Nesta etapa, serão executados mais de 65 km de calçadas com acessibilidade, que incluem rampas e piso tátil para deficientes visuais. Desse total, já foram realizados mais de 6% da obra, cerca de 4,3 km. Serão contemplados toda a região central e os bairros Vila Aliança, Senador e São João. A obra está sendo executada pela BRK Ambiental, com a supervisão da Prefeitura, por meio da Secretaria da Infraestrutura.

Ao todo, já foram realizados quase 46 km de novas calçadas com acessibilidade em Araguaína desde 2013. 4,2 km foram implantados nos setores Oeste, Aeroviário, Jardim Esplanada e São Miguel e 4,3 km já foram executados na região central e nos bairros Vila Aliança, Senador e São João. Outros 36,8 km de novas calçadas com acessibilidade foram construídos nos setores Céu Azul, Itapuã, Maracanã e Universitário.

Vida sem barreiras 

Morador de Araguaína desde 1980, Santos conta que já passou por muitas dificuldades. “Todos os dias encontramos barreiras, são órgãos públicos que não são adaptados e muitas ruas com altos e baixos, não pensam na gente”, disse.

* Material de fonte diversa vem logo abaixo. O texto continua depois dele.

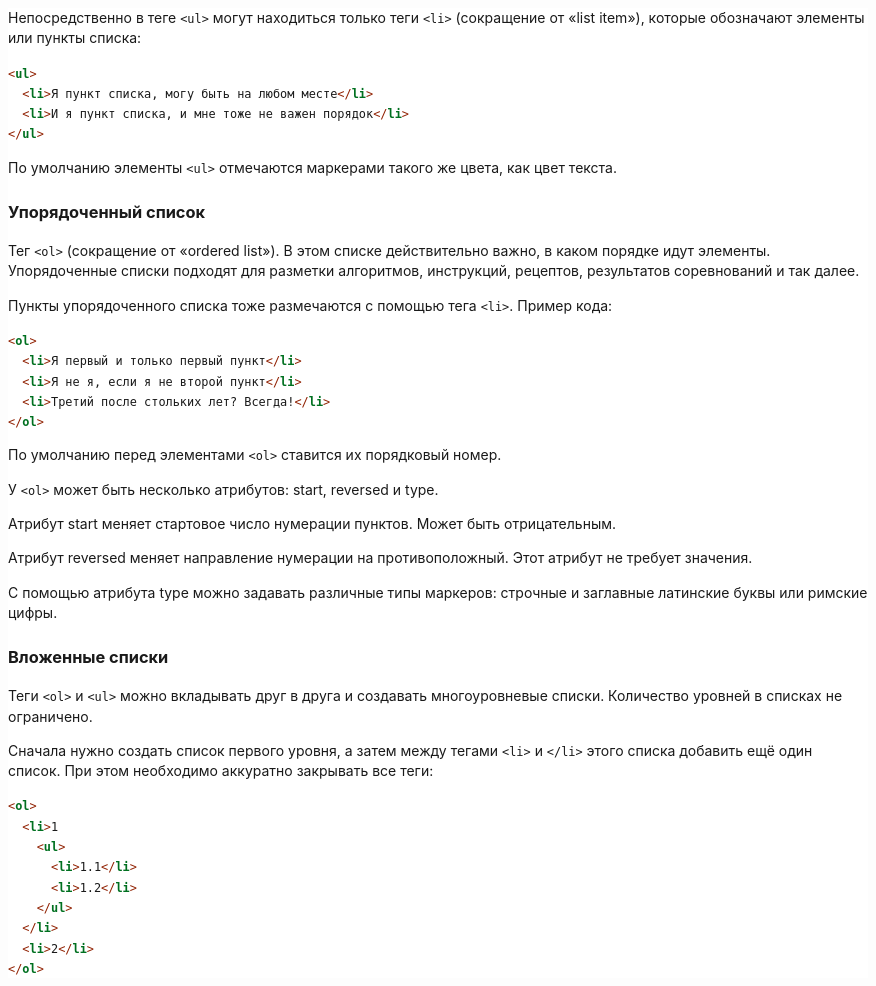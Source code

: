 Непосредственно в теге `<ul>` могут находиться только теги `<li>` (сокращение от «list item»), которые обозначают элементы или пункты списка:


```html
<ul>
  <li>Я пункт списка, могу быть на любом месте</li>
  <li>И я пункт списка, и мне тоже не важен порядок</li>
</ul>
```

По умолчанию элементы `<ul>` отмечаются маркерами такого же цвета, как цвет текста.


### Упорядоченный список
Тег `<ol>` (сокращение от «ordered list»). В этом списке действительно важно, в каком порядке идут элементы. Упорядоченные списки подходят для разметки алгоритмов, инструкций, рецептов, результатов соревнований и так далее.

Пункты упорядоченного списка тоже размечаются с помощью тега `<li>`. Пример кода:

```html
<ol>
  <li>Я первый и только первый пункт</li>
  <li>Я не я, если я не второй пункт</li>
  <li>Третий после стольких лет? Всегда!</li>
</ol>
```

По умолчанию перед элементами `<ol>` ставится их порядковый номер.


У `<ol>` может быть несколько атрибутов: start, reversed и type.

Атрибут start меняет стартовое число нумерации пунктов. Может быть отрицательным.

Атрибут reversed меняет направление нумерации на противоположный. Этот атрибут не требует значения.

С помощью атрибута type можно задавать различные типы маркеров: строчные и заглавные латинские буквы или римские цифры.

### Вложенные списки

Теги `<ol>` и `<ul>` можно вкладывать друг в друга и создавать многоуровневые списки. Количество уровней в списках не ограничено.

Сначала нужно создать список первого уровня, а затем между тегами `<li>` и `</li>` этого списка добавить ещё один список. При этом необходимо аккуратно закрывать все теги:

```html
<ol>
  <li>1
    <ul>
      <li>1.1</li>
      <li>1.2</li>
    </ul>
  </li>
  <li>2</li>
</ol>
```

O contador comemora a mobilidade e a independência que adquiriu com as novas calçadas. “Quando vemos um projeto de acessibilidade como este, nós que necessitamos temos que comemorar. Minha esposa que sempre resolvia a maioria das coisas pra mim. Agora ficou muito mais fácil eu e outras pessoas com mobilidade reduzida, já transita com facilidade na região central da cidade, o que parecia impossível agora é uma realidade”, ressaltou.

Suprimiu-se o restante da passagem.